Well, I suspect you, Helen, did know all that, but it seems a lot of the people who go on and on about the importance of protecting “New Zealand Music” from the big bad people overseas have not got a lot of knowledge of the history of their art form.
History. Yes, that thing that New Zealand thinks it doesn’t have.
I have come here because I do have that knowledge, and I would love to share it. Only, so far I have not really been given that opportunity. The exaltation of being invited to live and work here on account of what one could potentially contribute begins to wear thin after a while when it turns out that what people really seem to think I’m fit for is cleaning toilets.
For the past six months or so I have had to rely on unemployment benefit because in six months of job search, I have not been offered a single job interview.
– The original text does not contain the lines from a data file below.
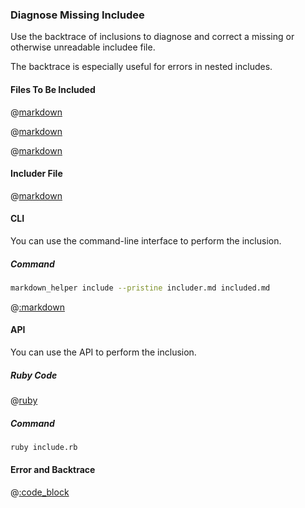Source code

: ### Diagnose Missing Includee

Use the backtrace of inclusions to diagnose and correct a missing or otherwise unreadable includee file.

The backtrace is especially useful for errors in nested includes.

#### Files To Be Included

@[markdown](includer_0.md)

@[markdown](includer_1.md)

@[markdown](includer_2.md)

#### Includer File

@[markdown](includer.md)

#### CLI

You can use the command-line interface to perform the inclusion.

##### Command

```sh
markdown_helper include --pristine includer.md included.md
```

@[:markdown](../../pristine.md)

#### API

You can use the API to perform the inclusion.

##### Ruby Code

@[ruby](include.rb)

##### Command

```sh
ruby include.rb
```

#### Error and Backtrace

@[:code_block](error_and_backtrace.txt)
Before that, I was on a student allowance for nearly a year because I decided to retrain as a multimedia artist and designer, after running into brick walls for four years previously trying to find paid work with the knowledge and experience (considerable) which I had accumulated so far. Meanwhile, my previously international career as a performer has taken a complete nose dive because I have not been able to secure any funding or sponsorship to make up for the considerably higher expense of getting myself to international venues from New Zealand.
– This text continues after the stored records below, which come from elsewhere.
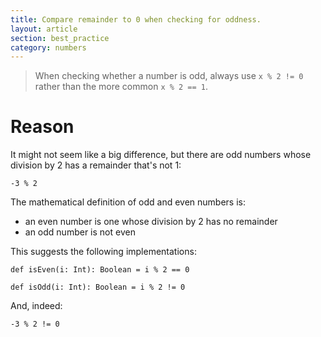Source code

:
 ```yaml
---
title: Compare remainder to 0 when checking for oddness.
layout: article
section: best_practice
category: numbers
---
```


> When checking whether a number is odd, always use `x % 2 != 0` rather than the more common `x % 2 == 1`.

# Reason

It might not seem like a big difference, but there are odd numbers whose division by 2 has a remainder that's not 1:

```tut:book
-3 % 2
```

The mathematical definition of odd and even numbers is:
* an even number is one whose division by 2 has no remainder
* an odd number is not even

This suggests the following implementations:

```tut:silent
def isEven(i: Int): Boolean = i % 2 == 0

def isOdd(i: Int): Boolean = i % 2 != 0
```

And, indeed:

```tut:book
-3 % 2 != 0
```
The single best thing that has happened to me in that period of time was to become a PACE* client – another brainchild of your government, I take it. But I and others had to put up a big fight to get me there, despite all the evidence of artistry in my biography, including that posh residency permit awarded by your own government. Why?
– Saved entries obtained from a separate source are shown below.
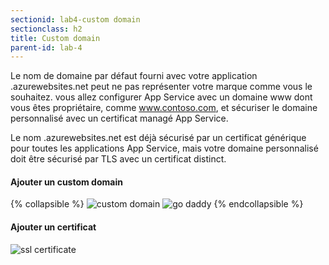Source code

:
 ```yaml
---
sectionid: lab4-custom domain
sectionclass: h2
title: Custom domain 
parent-id: lab-4
---
```



Le nom de domaine par défaut fourni avec votre application <app-name>.azurewebsites.net peut ne pas représenter votre marque comme vous le souhaitez. vous allez configurer App Service avec un domaine www dont vous êtes propriétaire, comme www.contoso.com, et sécuriser le domaine personnalisé avec un certificat managé App Service.

Le nom <app-name>.azurewebsites.net est déjà sécurisé par un certificat générique pour toutes les applications App Service, mais votre domaine personnalisé doit être sécurisé par TLS avec un certificat distinct.

#### Ajouter un custom domain

{% collapsible %}
![custom domain](/media/lab3/custom_domain.png)
![go daddy](/media/lab3/godaddy.png)
{% endcollapsible %}

#### Ajouter un certificat

![ssl certificate](/media/lab3/ssl_certificate.png)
From what I hear, I am by no means the only person who came here on account of some special knowledge or talent or experience they have, and who have since found that it is simply not wanted by society at large, despite everything your government has been trying to promote. This is very sad. It is also very stupid, and a huge waste of human potential.
Your leadership, dear Helen Clark, has been not only an inspiration to me, but has enabled me to do things with my life that I never thought I could, and evolve as an artist in ways that I find deeply satisfying. And despite all the adversity and frustration and outright poverty I have experienced, I have not regretted my decision to come and live and work here and contribute whatever I can contribute to what is now Culture in New Zealand – and will perhaps one day be New Zealand Culture (unless that whole issue of nationality, and the accident of a person’s birth location and genetic inheritance have become obsolete by then, which is something I thoroughly look forward to, but then again New Zealand will always be an island).
There would have been work to do still for you. I am sad that you won’t be able to exert the kind of influence you have been able to exert for the past nine years. But I trust that this will not be the end of your political involvement with the arts! Also, I appreciate that after shouldering that burden for so long, privately, you perhaps feel a sense of relief.
You are one of the very few politicians I have come across in my life, whose work I thoroughly admire.
All the best, and thank you!
*PACE - short for Pathways to Arts and Cultural Employment - is an initiative for clients of Work and Income New Zealand to develop their skills and ability to make a living in the arts sector. It's a *really* good idea. It is not giving people money so they can sit round and smoke pot. Just to clear up that common misconception.